Court Opinion

ID: 9579157
Source: CourtListenerOpinion
Date Created: 2023-08-21 21:52:02.983462+00
Date Added: 2024-06-11T13:34:29.973134
License: Public Domain

Judge LEWIS
dissenting.
I respectfully dissent.
I agree with the majority that the standard of review is a whole record test. I believe the trial court judge made a proper consideration of relevant factors when he determined that the Mining Commission’s final decision was not supported by substantial evidence and was arbitrary and capricious.
The issue is whether or not the removal of the stockpile of sand constituted breaking the surface and therefore was “mining” under the statute. The evidence showed that the densities of vegetation were some scrub pines on the extreme southern and western sides of the sand piles. I do not believe this constitutes a new “surface soil” as contemplated by the statute. It is impossible to tell from the photographs in the record whether the trees were existing prior to 1960 or after. The definition given in the record of scrub pines as being some ten feet tall would seem to exclude those trees existing which appear to be very much taller. Few, undefined number of scrub pines does not, to me, make a new *440surface. The stockpile of sand was most assuredly not in its original location.

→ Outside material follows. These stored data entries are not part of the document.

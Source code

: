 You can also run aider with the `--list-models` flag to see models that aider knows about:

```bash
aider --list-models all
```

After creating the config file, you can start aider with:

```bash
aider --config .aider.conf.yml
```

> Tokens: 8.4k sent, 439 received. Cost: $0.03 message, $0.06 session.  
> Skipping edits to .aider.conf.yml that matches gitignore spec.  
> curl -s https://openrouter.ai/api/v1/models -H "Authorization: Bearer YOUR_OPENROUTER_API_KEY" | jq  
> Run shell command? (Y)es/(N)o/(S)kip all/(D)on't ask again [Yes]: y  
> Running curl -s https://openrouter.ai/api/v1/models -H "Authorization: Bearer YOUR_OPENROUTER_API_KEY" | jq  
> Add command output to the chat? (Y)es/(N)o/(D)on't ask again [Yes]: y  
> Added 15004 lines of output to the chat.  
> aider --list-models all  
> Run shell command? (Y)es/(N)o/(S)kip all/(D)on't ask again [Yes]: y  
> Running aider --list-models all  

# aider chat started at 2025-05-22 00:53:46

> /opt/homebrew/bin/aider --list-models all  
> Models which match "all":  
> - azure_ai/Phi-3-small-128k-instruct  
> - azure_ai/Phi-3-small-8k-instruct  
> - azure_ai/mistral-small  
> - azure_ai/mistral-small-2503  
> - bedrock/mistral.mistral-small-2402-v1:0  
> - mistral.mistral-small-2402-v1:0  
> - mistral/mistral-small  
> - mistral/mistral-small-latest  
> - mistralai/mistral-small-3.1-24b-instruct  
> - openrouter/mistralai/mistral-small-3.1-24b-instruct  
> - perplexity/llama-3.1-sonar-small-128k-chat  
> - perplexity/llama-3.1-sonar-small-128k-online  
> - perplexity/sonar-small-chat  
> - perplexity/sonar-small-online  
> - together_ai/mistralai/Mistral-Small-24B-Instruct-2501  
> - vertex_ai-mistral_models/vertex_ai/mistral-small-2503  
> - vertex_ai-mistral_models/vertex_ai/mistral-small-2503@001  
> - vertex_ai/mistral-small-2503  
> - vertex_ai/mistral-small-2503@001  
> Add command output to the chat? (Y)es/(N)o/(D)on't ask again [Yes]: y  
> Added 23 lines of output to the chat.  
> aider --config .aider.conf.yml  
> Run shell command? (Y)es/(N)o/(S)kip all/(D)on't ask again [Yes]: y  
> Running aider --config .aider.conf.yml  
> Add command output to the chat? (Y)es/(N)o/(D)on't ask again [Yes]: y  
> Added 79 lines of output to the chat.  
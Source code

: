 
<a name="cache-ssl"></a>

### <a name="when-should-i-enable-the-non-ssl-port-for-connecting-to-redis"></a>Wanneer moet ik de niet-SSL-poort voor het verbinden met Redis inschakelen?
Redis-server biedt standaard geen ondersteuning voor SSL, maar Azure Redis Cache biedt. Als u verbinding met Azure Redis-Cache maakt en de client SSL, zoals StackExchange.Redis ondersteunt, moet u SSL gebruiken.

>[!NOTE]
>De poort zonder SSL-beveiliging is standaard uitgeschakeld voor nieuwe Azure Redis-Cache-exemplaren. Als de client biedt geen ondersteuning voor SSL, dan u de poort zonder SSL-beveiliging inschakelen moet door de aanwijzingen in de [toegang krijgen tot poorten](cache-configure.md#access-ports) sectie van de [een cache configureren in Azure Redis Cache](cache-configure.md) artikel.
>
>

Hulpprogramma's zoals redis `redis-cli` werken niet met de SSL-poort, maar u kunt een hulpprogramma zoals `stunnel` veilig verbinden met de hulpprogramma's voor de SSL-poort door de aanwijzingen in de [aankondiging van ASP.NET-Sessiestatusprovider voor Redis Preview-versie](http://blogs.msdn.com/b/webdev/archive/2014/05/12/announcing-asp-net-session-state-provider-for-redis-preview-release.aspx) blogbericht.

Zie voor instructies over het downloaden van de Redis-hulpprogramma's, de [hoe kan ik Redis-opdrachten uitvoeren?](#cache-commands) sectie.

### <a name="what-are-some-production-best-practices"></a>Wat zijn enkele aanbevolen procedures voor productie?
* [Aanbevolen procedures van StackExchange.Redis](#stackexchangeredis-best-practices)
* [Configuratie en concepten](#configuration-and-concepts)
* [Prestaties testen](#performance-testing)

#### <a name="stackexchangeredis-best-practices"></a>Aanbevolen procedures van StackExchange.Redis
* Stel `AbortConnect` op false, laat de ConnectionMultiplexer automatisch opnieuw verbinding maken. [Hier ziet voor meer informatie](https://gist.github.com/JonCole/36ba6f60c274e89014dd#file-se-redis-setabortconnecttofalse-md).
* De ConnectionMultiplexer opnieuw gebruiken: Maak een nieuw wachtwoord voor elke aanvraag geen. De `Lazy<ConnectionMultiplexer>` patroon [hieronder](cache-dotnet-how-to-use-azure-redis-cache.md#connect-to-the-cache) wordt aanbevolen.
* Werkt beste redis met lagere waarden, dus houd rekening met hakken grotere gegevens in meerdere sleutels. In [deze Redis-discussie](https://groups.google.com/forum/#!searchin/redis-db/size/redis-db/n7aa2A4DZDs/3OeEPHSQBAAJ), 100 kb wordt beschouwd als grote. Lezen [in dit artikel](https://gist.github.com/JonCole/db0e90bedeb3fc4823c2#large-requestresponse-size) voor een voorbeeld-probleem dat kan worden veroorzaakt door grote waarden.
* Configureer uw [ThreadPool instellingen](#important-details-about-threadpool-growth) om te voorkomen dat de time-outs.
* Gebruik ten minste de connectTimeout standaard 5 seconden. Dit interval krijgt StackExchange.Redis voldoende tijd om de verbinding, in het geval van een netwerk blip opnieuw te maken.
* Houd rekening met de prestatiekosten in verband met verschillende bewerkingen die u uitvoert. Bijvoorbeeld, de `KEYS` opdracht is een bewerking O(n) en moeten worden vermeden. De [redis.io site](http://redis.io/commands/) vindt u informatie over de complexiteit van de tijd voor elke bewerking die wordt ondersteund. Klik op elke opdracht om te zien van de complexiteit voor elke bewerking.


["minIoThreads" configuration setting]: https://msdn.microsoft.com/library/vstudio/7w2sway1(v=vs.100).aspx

I believe that until the legislature makes a different determination, once a mineral has been removed from its original sub-surface location and stockpiled, it can never become a new surface nor be subject to mining regulations under the existing statutes. “Surface” to one can certainly mean one thing and something quite different to another. As former Chief Justice Branch is credited with saying, “to clean out a chicken house means one thing to a farmer but something quite different to a chicken thief.” “Surface” may well be determined on a case by case basis according to the length of time the sand, gravel and other minerals are stockpiled. However, I believe under our current statutes and these circumstances, once extracted, the thing ceases to be subject to mining. For these reasons, I would affirm the trial court and thus respectfully dissent.